Your assignment :: Among the lines of the material, copy those that hold the string "quantidade".
==== Available data
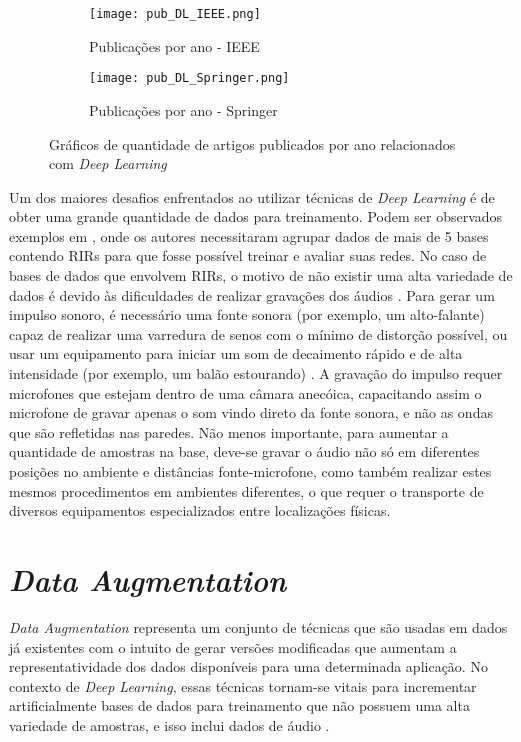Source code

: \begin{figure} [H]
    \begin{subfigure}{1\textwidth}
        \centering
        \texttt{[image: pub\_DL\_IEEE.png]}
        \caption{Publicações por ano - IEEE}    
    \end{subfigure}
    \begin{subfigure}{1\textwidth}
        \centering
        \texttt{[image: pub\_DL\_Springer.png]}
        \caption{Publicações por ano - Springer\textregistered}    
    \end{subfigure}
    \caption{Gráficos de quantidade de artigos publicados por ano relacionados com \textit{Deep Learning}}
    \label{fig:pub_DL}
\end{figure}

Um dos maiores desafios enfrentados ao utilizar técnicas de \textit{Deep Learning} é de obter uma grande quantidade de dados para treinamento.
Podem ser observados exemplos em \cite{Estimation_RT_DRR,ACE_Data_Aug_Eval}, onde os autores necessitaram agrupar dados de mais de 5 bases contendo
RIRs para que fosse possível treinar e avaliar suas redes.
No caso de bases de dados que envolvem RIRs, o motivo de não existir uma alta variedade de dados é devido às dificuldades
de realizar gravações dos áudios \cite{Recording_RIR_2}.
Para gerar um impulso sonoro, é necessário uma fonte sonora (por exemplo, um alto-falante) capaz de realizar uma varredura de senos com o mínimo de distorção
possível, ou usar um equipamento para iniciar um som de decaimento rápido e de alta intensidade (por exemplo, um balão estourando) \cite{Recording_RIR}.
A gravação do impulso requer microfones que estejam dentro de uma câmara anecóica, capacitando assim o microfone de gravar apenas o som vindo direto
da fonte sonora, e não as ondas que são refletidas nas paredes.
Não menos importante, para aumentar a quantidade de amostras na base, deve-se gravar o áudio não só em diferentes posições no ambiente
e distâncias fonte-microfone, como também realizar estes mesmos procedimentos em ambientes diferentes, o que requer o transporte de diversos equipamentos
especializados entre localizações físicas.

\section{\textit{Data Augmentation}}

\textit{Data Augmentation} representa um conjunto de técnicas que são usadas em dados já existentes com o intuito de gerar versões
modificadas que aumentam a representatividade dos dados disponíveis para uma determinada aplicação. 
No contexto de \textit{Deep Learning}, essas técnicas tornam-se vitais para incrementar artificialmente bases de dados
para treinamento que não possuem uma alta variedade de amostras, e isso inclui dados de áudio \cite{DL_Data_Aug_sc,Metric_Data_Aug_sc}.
========
==== Available data
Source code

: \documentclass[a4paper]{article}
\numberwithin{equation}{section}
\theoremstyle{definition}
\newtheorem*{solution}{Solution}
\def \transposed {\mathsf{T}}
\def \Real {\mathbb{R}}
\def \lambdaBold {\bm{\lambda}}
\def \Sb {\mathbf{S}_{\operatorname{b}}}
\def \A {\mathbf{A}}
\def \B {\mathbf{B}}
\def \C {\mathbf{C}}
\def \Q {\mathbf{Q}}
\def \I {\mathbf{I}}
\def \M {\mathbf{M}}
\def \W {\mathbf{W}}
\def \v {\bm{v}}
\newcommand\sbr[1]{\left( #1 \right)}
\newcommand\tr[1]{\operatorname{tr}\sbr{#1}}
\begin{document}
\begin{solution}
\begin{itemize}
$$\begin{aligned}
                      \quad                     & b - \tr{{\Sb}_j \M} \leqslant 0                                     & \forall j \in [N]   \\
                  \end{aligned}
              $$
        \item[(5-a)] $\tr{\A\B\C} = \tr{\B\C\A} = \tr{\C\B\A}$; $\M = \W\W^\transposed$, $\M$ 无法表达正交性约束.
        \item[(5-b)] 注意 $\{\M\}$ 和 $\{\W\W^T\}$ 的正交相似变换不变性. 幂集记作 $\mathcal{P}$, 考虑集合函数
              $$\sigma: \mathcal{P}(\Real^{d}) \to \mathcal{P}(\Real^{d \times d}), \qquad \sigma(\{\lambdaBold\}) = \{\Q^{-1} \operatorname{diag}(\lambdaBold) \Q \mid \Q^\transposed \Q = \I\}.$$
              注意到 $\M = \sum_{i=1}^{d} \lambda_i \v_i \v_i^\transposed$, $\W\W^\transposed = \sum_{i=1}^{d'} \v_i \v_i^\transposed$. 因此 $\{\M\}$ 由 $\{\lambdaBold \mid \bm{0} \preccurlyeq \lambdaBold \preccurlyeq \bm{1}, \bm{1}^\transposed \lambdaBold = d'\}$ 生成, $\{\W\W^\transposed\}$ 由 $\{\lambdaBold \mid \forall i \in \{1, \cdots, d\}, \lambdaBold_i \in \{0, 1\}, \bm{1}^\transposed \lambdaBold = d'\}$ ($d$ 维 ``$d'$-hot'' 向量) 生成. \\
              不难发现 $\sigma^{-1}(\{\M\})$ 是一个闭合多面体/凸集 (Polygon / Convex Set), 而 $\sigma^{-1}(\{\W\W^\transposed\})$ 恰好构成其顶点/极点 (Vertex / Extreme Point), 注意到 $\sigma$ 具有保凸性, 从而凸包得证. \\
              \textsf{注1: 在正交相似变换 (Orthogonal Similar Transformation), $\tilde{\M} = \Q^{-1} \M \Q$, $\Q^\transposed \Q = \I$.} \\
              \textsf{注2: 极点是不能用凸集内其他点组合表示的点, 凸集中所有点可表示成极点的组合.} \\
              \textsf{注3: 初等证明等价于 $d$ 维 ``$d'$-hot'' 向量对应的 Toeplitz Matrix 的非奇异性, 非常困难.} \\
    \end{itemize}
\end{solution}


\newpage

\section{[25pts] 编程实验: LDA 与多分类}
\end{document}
========
Exercise answer ::
    \caption{Gráficos de quantidade de artigos publicados por ano relacionados com \textit{Deep Learning}}
Um dos maiores desafios enfrentados ao utilizar técnicas de \textit{Deep Learning} é de obter uma grande quantidade de dados para treinamento.
Não menos importante, para aumentar a quantidade de amostras na base, deve-se gravar o áudio não só em diferentes posições no ambiente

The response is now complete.